README.md

R package rEMM - Extensible Markov Model for Modelling Temporal Relationships Between Clusters

CRAN
version stream r-universe
status CRAN RStudio mirror
downloads

Implements TRACDS (Temporal Relationships between Clusters for Data Streams), a generalization of Extensible Markov Model (EMM), to model transition probabilities in sequence data. TRACDS adds a temporal or order model to data stream clustering by superimposing a dynamically adapting Markov Chain. Also provides an implementation of EMM (TRACDS on top of tNN data stream clustering).

Interface classes DSC_tNN and DSC_EMM for the stream package are provided.

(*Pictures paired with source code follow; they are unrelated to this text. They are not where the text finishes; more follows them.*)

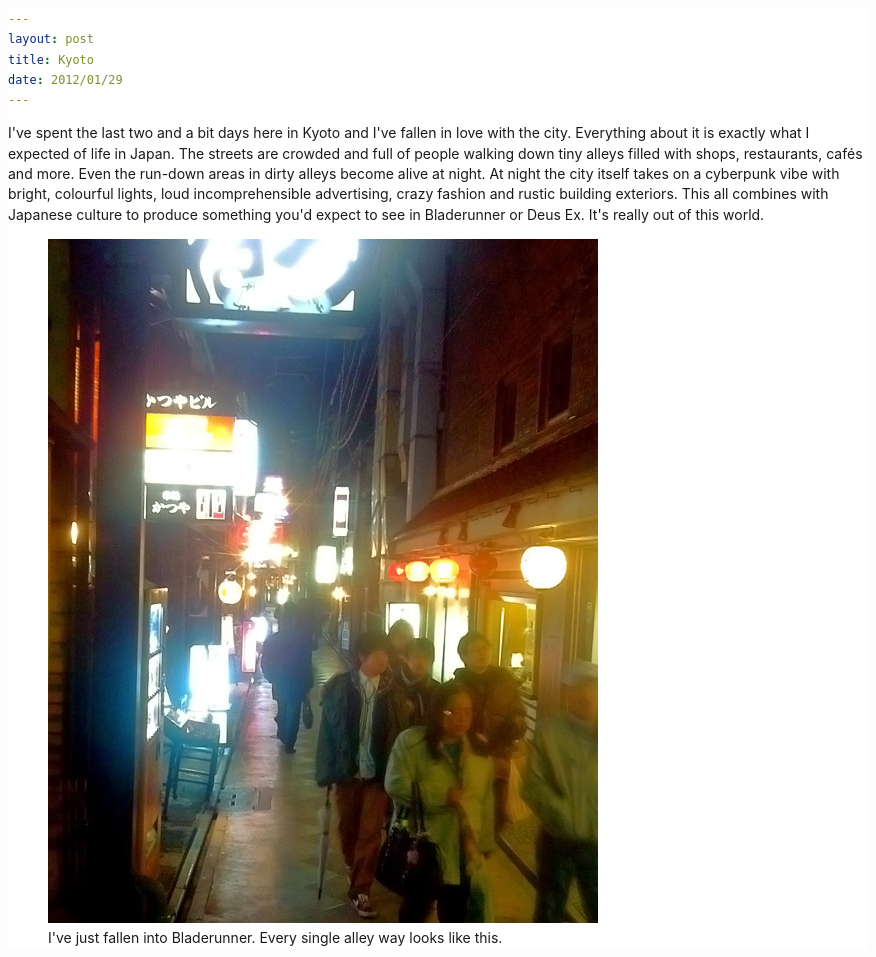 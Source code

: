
 ```yaml
---
layout: post
title: Kyoto
date: 2012/01/29
---
```


I've spent the last two and a bit days here in Kyoto and I've fallen in love with the city. Everything about it is exactly what I expected of life in Japan. The streets are crowded and full of people walking down tiny alleys filled with shops, restaurants, cafés and more. Even the run-down areas in dirty alleys become alive at night. At night the city itself takes on a cyberpunk vibe with bright, colourful lights, loud incomprehensible advertising, crazy fashion and rustic building exteriors. This all combines with Japanese culture to produce something you'd expect to see in Bladerunner or Deus Ex. It's really out of this world.

<figure>
<img src="/images/2012/01/kyoto-night-1.jpg" alt="Kyoto at night" />
<figcaption>I've just fallen into Bladerunner. Every single alley way looks like this.</figcaption>
</figure>
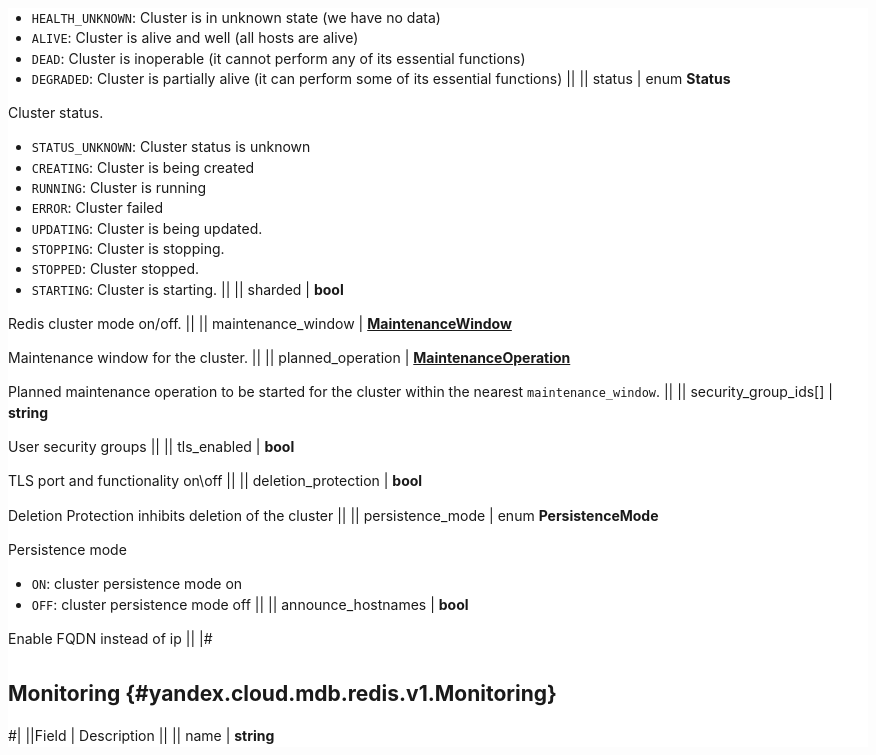 - `HEALTH_UNKNOWN`: Cluster is in unknown state (we have no data)
- `ALIVE`: Cluster is alive and well (all hosts are alive)
- `DEAD`: Cluster is inoperable (it cannot perform any of its essential functions)
- `DEGRADED`: Cluster is partially alive (it can perform some of its essential functions) ||
|| status | enum **Status**

Cluster status.

- `STATUS_UNKNOWN`: Cluster status is unknown
- `CREATING`: Cluster is being created
- `RUNNING`: Cluster is running
- `ERROR`: Cluster failed
- `UPDATING`: Cluster is being updated.
- `STOPPING`: Cluster is stopping.
- `STOPPED`: Cluster stopped.
- `STARTING`: Cluster is starting. ||
|| sharded | **bool**

Redis cluster mode on/off. ||
|| maintenance_window | **[MaintenanceWindow](#yandex.cloud.mdb.redis.v1.MaintenanceWindow)**

Maintenance window for the cluster. ||
|| planned_operation | **[MaintenanceOperation](#yandex.cloud.mdb.redis.v1.MaintenanceOperation)**

Planned maintenance operation to be started for the cluster within the nearest `maintenance_window`. ||
|| security_group_ids[] | **string**

User security groups ||
|| tls_enabled | **bool**

TLS port and functionality on\off ||
|| deletion_protection | **bool**

Deletion Protection inhibits deletion of the cluster ||
|| persistence_mode | enum **PersistenceMode**

Persistence mode

- `ON`: cluster persistence mode on
- `OFF`: cluster persistence mode off ||
|| announce_hostnames | **bool**

Enable FQDN instead of ip ||
|#

## Monitoring {#yandex.cloud.mdb.redis.v1.Monitoring}

#|
||Field | Description ||
|| name | **string**
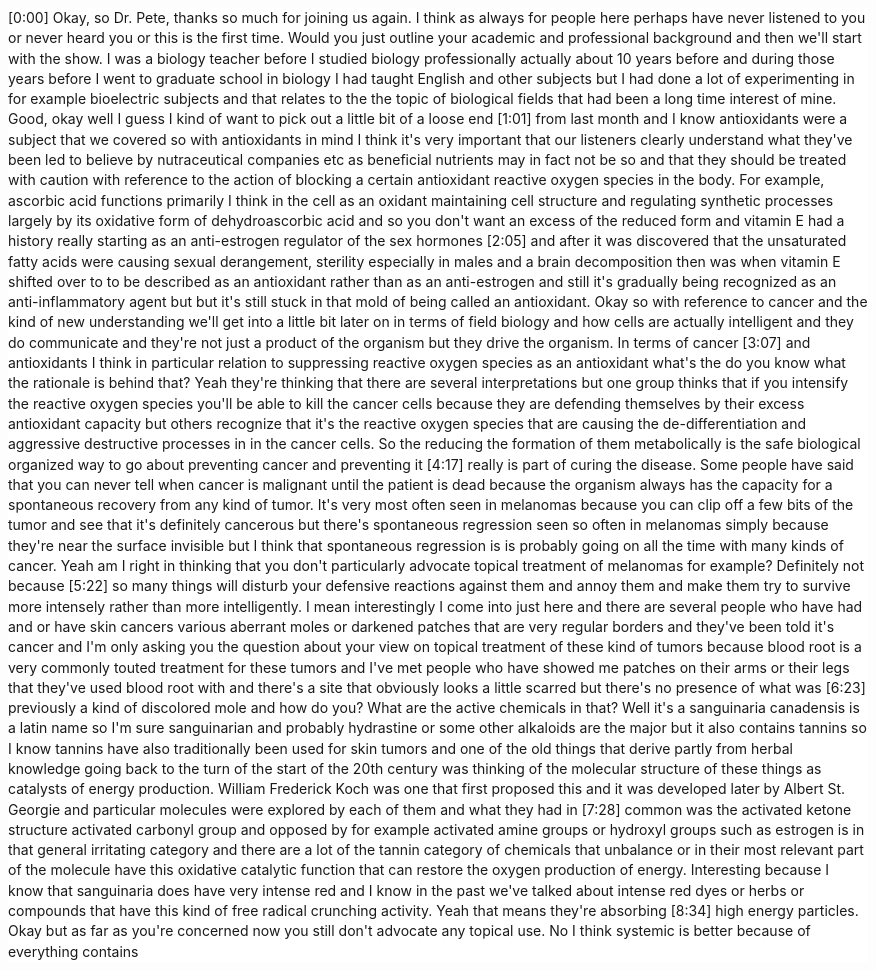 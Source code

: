  [0:00] Okay, so Dr. Pete, thanks so much for joining us again. I think as always for people here perhaps have never listened to you or never heard you or this is the first time. Would you just outline your academic and professional background and then we'll start with the show. I was a biology teacher before I studied biology professionally actually about 10 years before and during those years before I went to graduate school in biology I had taught English and other subjects but I had done a lot of experimenting in for example bioelectric subjects and that relates to the the topic of biological fields that had been a long time interest of mine. Good, okay well I guess I kind of want to pick out a little bit of a loose end [1:01] from last month and I know antioxidants were a subject that we covered so with antioxidants in mind I think it's very important that our listeners clearly understand what they've been led to believe by nutraceutical companies etc as beneficial nutrients may in fact not be so and that they should be treated with caution with reference to the action of blocking a certain antioxidant reactive oxygen species in the body. For example, ascorbic acid functions primarily I think in the cell as an oxidant maintaining cell structure and regulating synthetic processes largely by its oxidative form of dehydroascorbic acid and so you don't want an excess of the reduced form and vitamin E had a history really starting as an anti-estrogen regulator of the sex hormones [2:05] and after it was discovered that the unsaturated fatty acids were causing sexual derangement, sterility especially in males and a brain decomposition then was when vitamin E shifted over to to be described as an antioxidant rather than as an anti-estrogen and still it's gradually being recognized as an anti-inflammatory agent but but it's still stuck in that mold of being called an antioxidant. Okay so with reference to cancer and the kind of new understanding we'll get into a little bit later on in terms of field biology and how cells are actually intelligent and they do communicate and they're not just a product of the organism but they drive the organism. In terms of cancer [3:07] and antioxidants I think in particular relation to suppressing reactive oxygen species as an antioxidant what's the do you know what the rationale is behind that? Yeah they're thinking that there are several interpretations but one group thinks that if you intensify the reactive oxygen species you'll be able to kill the cancer cells because they are defending themselves by their excess antioxidant capacity but others recognize that it's the reactive oxygen species that are causing the de-differentiation and aggressive destructive processes in in the cancer cells. So the reducing the formation of them metabolically is the safe biological organized way to go about preventing cancer and preventing it [4:17] really is part of curing the disease. Some people have said that you can never tell when cancer is malignant until the patient is dead because the organism always has the capacity for a spontaneous recovery from any kind of tumor. It's very most often seen in melanomas because you can clip off a few bits of the tumor and see that it's definitely cancerous but there's spontaneous regression seen so often in melanomas simply because they're near the surface invisible but I think that spontaneous regression is is probably going on all the time with many kinds of cancer. Yeah am I right in thinking that you don't particularly advocate topical treatment of melanomas for example? Definitely not because [5:22] so many things will disturb your defensive reactions against them and annoy them and make them try to survive more intensely rather than more intelligently. I mean interestingly I come into just here and there are several people who have had and or have skin cancers various aberrant moles or darkened patches that are very regular borders and they've been told it's cancer and I'm only asking you the question about your view on topical treatment of these kind of tumors because blood root is a very commonly touted treatment for these tumors and I've met people who have showed me patches on their arms or their legs that they've used blood root with and there's a site that obviously looks a little scarred but there's no presence of what was [6:23] previously a kind of discolored mole and how do you? What are the active chemicals in that? Well it's a sanguinaria canadensis is a latin name so I'm sure sanguinarian and probably hydrastine or some other alkaloids are the major but it also contains tannins so I know tannins have also traditionally been used for skin tumors and one of the old things that derive partly from herbal knowledge going back to the turn of the start of the 20th century was thinking of the molecular structure of these things as catalysts of energy production. William Frederick Koch was one that first proposed this and it was developed later by Albert St. Georgie and particular molecules were explored by each of them and what they had in [7:28] common was the activated ketone structure activated carbonyl group and opposed by for example activated amine groups or hydroxyl groups such as estrogen is in that general irritating category and there are a lot of the tannin category of chemicals that unbalance or in their most relevant part of the molecule have this oxidative catalytic function that can restore the oxygen production of energy. Interesting because I know that sanguinaria does have very intense red and I know in the past we've talked about intense red dyes or herbs or compounds that have this kind of free radical crunching activity. Yeah that means they're absorbing [8:34] high energy particles. Okay but as far as you're concerned now you still don't advocate any topical use. No I think systemic is better because of everything contains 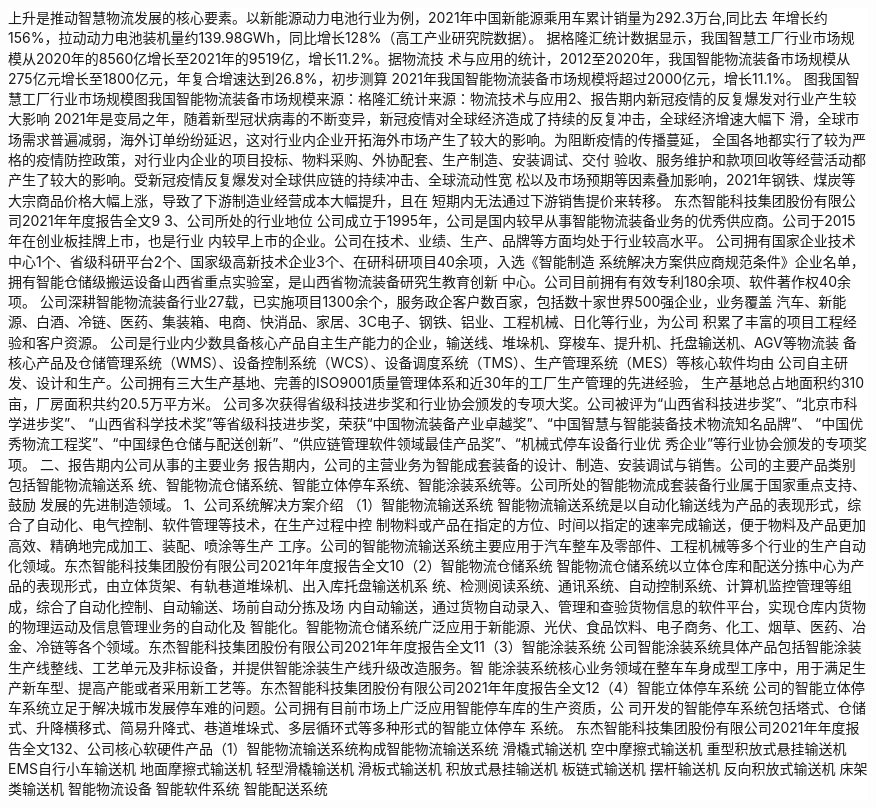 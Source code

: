 上升是推动智慧物流发展的核心要素。以新能源动力电池行业为例，2021年中国新能源乘用车累计销量为292.3万台,同比去
年增长约156%，拉动动力电池装机量约139.98GWh，同比增长128%（高工产业研究院数据）。
据格隆汇统计数据显示，我国智慧工厂行业市场规模从2020年的8560亿增长至2021年的9519亿，增长11.2%。据物流技
术与应用的统计，2012至2020年，我国智能物流装备市场规模从275亿元增长至1800亿元，年复合增速达到26.8%，初步测算
2021年我国智能物流装备市场规模将超过2000亿元，增长11.1%。
图我国智慧工厂行业市场规模图我国智能物流装备市场规模来源：格隆汇统计来源：物流技术与应用2、报告期内新冠疫情的反复爆发对行业产生较大影响
2021年是变局之年，随着新型冠状病毒的不断变异，新冠疫情对全球经济造成了持续的反复冲击，全球经济增速大幅下
滑，全球市场需求普遍减弱，海外订单纷纷延迟，这对行业内企业开拓海外市场产生了较大的影响。为阻断疫情的传播蔓延，
全国各地都实行了较为严格的疫情防控政策，对行业内企业的项目投标、物料采购、外协配套、生产制造、安装调试、交付
验收、服务维护和款项回收等经营活动都产生了较大的影响。受新冠疫情反复爆发对全球供应链的持续冲击、全球流动性宽
松以及市场预期等因素叠加影响，2021年钢铁、煤炭等大宗商品价格大幅上涨，导致了下游制造业经营成本大幅提升，且在
短期内无法通过下游销售提价来转移。
东杰智能科技集团股份有限公司2021年年度报告全文9
3、公司所处的行业地位
公司成立于1995年，公司是国内较早从事智能物流装备业务的优秀供应商。公司于2015年在创业板挂牌上市，也是行业
内较早上市的企业。公司在技术、业绩、生产、品牌等方面均处于行业较高水平。
公司拥有国家企业技术中心1个、省级科研平台2个、国家级高新技术企业3个、在研科研项目40余项，入选《智能制造
系统解决方案供应商规范条件》企业名单，拥有智能仓储级搬运设备山西省重点实验室，是山西省物流装备研究生教育创新
中心。公司目前拥有有效专利180余项、软件著作权40余项。
公司深耕智能物流装备行业27载，已实施项目1300余个，服务政企客户数百家，包括数十家世界500强企业，业务覆盖
汽车、新能源、白酒、冷链、医药、集装箱、电商、快消品、家居、3C电子、钢铁、铝业、工程机械、日化等行业，为公司
积累了丰富的项目工程经验和客户资源。
公司是行业内少数具备核心产品自主生产能力的企业，输送线、堆垛机、穿梭车、提升机、托盘输送机、AGV等物流装
备核心产品及仓储管理系统（WMS）、设备控制系统（WCS）、设备调度系统（TMS）、生产管理系统（MES）等核心软件均由
公司自主研发、设计和生产。公司拥有三大生产基地、完善的ISO9001质量管理体系和近30年的工厂生产管理的先进经验，
生产基地总占地面积约310亩，厂房面积共约20.5万平方米。
公司多次获得省级科技进步奖和行业协会颁发的专项大奖。公司被评为“山西省科技进步奖”、“北京市科学进步奖”、
“山西省科学技术奖”等省级科技进步奖，荣获“中国物流装备产业卓越奖”、“中国智慧与智能装备技术物流知名品牌”、
“中国优秀物流工程奖”、“中国绿色仓储与配送创新”、“供应链管理软件领域最佳产品奖”、“机械式停车设备行业优
秀企业”等行业协会颁发的专项奖项。
二、报告期内公司从事的主要业务
报告期内，公司的主营业务为智能成套装备的设计、制造、安装调试与销售。公司的主要产品类别包括智能物流输送系
统、智能物流仓储系统、智能立体停车系统、智能涂装系统等。公司所处的智能物流成套装备行业属于国家重点支持、鼓励
发展的先进制造领域。
1、公司系统解决方案介绍
（1）智能物流输送系统
智能物流输送系统是以自动化输送线为产品的表现形式，综合了自动化、电气控制、软件管理等技术，在生产过程中控
制物料或产品在指定的方位、时间以指定的速率完成输送，便于物料及产品更加高效、精确地完成加工、装配、喷涂等生产
工序。公司的智能物流输送系统主要应用于汽车整车及零部件、工程机械等多个行业的生产自动化领域。东杰智能科技集团股份有限公司2021年年度报告全文10（2）智能物流仓储系统
智能物流仓储系统以立体仓库和配送分拣中心为产品的表现形式，由立体货架、有轨巷道堆垛机、出入库托盘输送机系
统、检测阅读系统、通讯系统、自动控制系统、计算机监控管理等组成，综合了自动化控制、自动输送、场前自动分拣及场
内自动输送，通过货物自动录入、管理和查验货物信息的软件平台，实现仓库内货物的物理运动及信息管理业务的自动化及
智能化。智能物流仓储系统广泛应用于新能源、光伏、食品饮料、电子商务、化工、烟草、医药、冶金、冷链等各个领域。东杰智能科技集团股份有限公司2021年年度报告全文11（3）智能涂装系统
公司智能涂装系统具体产品包括智能涂装生产线整线、工艺单元及非标设备，并提供智能涂装生产线升级改造服务。智
能涂装系统核心业务领域在整车车身成型工序中，用于满足生产新车型、提高产能或者采用新工艺等。东杰智能科技集团股份有限公司2021年年度报告全文12（4）智能立体停车系统
公司的智能立体停车系统立足于解决城市发展停车难的问题。公司拥有目前市场上广泛应用智能停车库的生产资质，公
司开发的智能停车系统包括塔式、仓储式、升降横移式、简易升降式、巷道堆垛式、多层循环式等多种形式的智能立体停车
系统。
东杰智能科技集团股份有限公司2021年年度报告全文132、公司核心软硬件产品（1）智能物流输送系统构成智能物流输送系统
滑橇式输送机
空中摩擦式输送机
重型积放式悬挂输送机
EMS自行小车输送机
地面摩擦式输送机
轻型滑橇输送机
滑板式输送机
积放式悬挂输送机
板链式输送机
摆杆输送机
反向积放式输送机
床架类输送机
智能物流设备
智能软件系统
智能配送系统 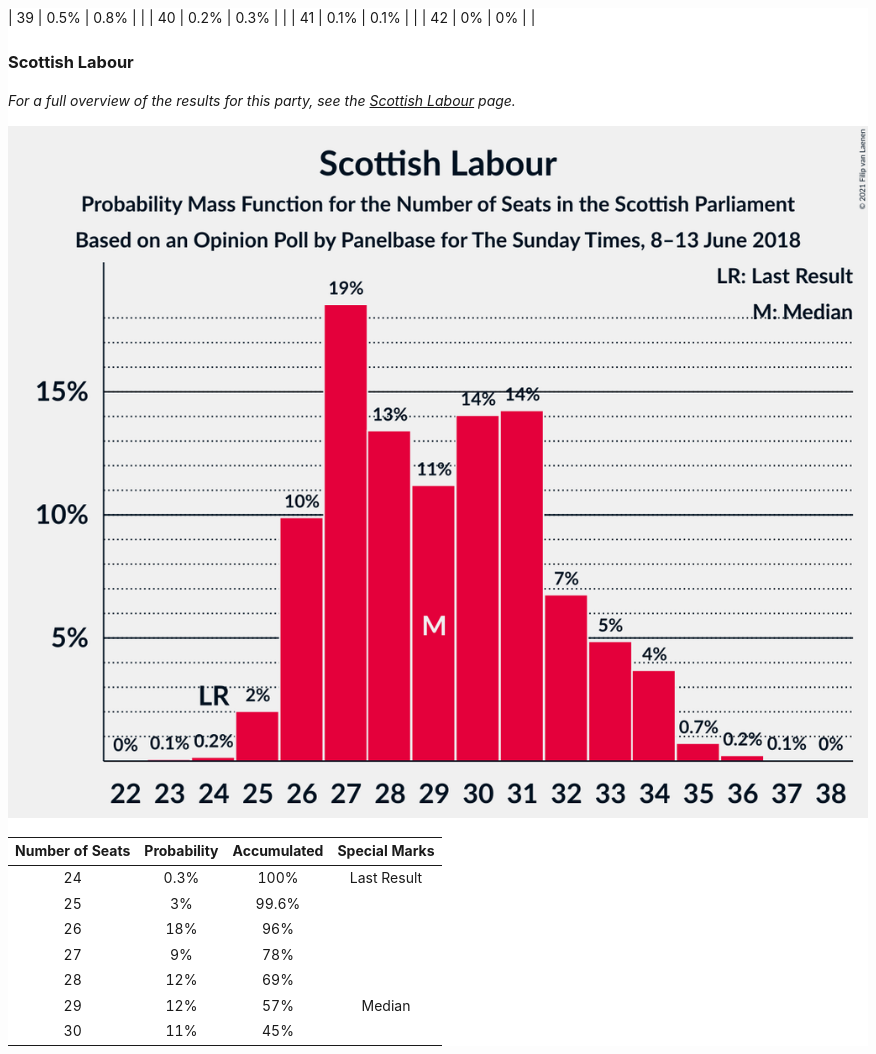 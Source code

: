 | 39 | 0.5% | 0.8% |  |
| 40 | 0.2% | 0.3% |  |
| 41 | 0.1% | 0.1% |  |
| 42 | 0% | 0% |  |

### Scottish Labour

*For a full overview of the results for this party, see the [Scottish Labour](party-scottishlabour.html) page.*

![Graph with seats probability mass function not yet produced](2018-06-13-Panelbase-seats-pmf-scottishlabour.png "Seats Probability Mass Function")

| Number of Seats | Probability | Accumulated | Special Marks |
|:---------------:|:-----------:|:-----------:|:-------------:|
| 24 | 0.3% | 100% | Last Result |
| 25 | 3% | 99.6% |  |
| 26 | 18% | 96% |  |
| 27 | 9% | 78% |  |
| 28 | 12% | 69% |  |
| 29 | 12% | 57% | Median |
| 30 | 11% | 45% |  | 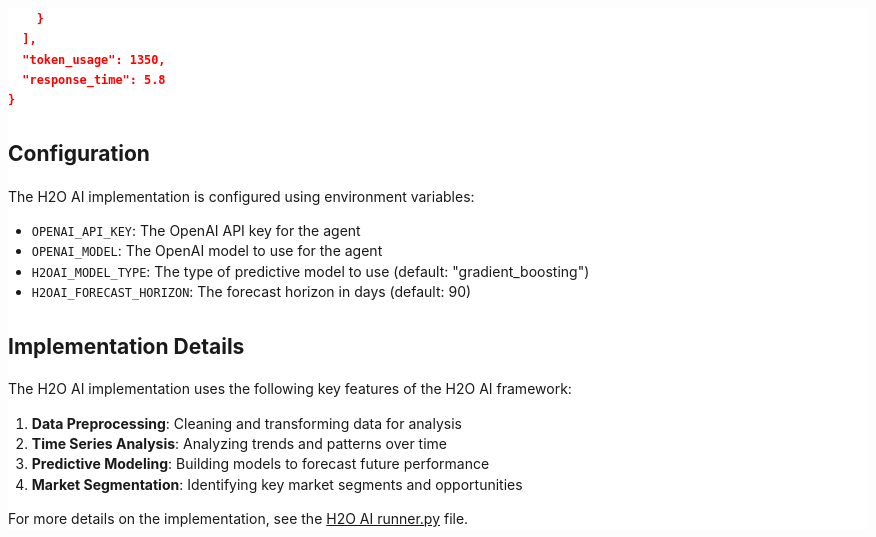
 ```json
    }
  ],
  "token_usage": 1350,
  "response_time": 5.8
}
```

## Configuration

The H2O AI implementation is configured using environment variables:

- `OPENAI_API_KEY`: The OpenAI API key for the agent
- `OPENAI_MODEL`: The OpenAI model to use for the agent
- `H2OAI_MODEL_TYPE`: The type of predictive model to use (default: "gradient_boosting")
- `H2OAI_FORECAST_HORIZON`: The forecast horizon in days (default: 90)

## Implementation Details

The H2O AI implementation uses the following key features of the H2O AI framework:

1. **Data Preprocessing**: Cleaning and transforming data for analysis
2. **Time Series Analysis**: Analyzing trends and patterns over time
3. **Predictive Modeling**: Building models to forecast future performance
4. **Market Segmentation**: Identifying key market segments and opportunities

For more details on the implementation, see the [H2O AI runner.py](../../../agents/h2oai/runner.py) file.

To cite package ‘rEMM’ in publications use:

Hahsler M, Dunham M (2010). “rEMM: Extensible Markov Model for Data Stream Clustering in R.” Journal of Statistical Software, 35(5), 1-31. ISSN 1548-7660, https://doi.org/10.18637/jss.v035.i05.

@Article{,
  title = {{rEMM}: Extensible Markov Model for Data Stream Clustering in {R}},
  author = {Michael Hahsler and Margaret H. Dunham},
  journal = {Journal of Statistical Software},
  year = {2010},
  volume = {35},
  number = {5},
  pages = {1--31},
  doi = {10.18637/jss.v035.i05},
  issn = {1548-7660},
}

Installation

Stable CRAN version: Install from within R with

install.packages("rEMM")

Current development version: Install from r-universe.

install.packages("rEMM",
    repos = c("https://mhahsler.r-universe.dev". "https://cloud.r-project.org/"))

Usage

We use a artificial dataset with a mixture of four clusters components. Points are generated using a fixed sequence \<1,2,1,3,4> through the four clusters. The lines below indicate the sequence.

library(rEMM)

data("EMMsim")

plot(EMMsim_train, pch = NA)
lines(EMMsim_train, col = "gray")
points(EMMsim_train, pch = EMMsim_sequence_train)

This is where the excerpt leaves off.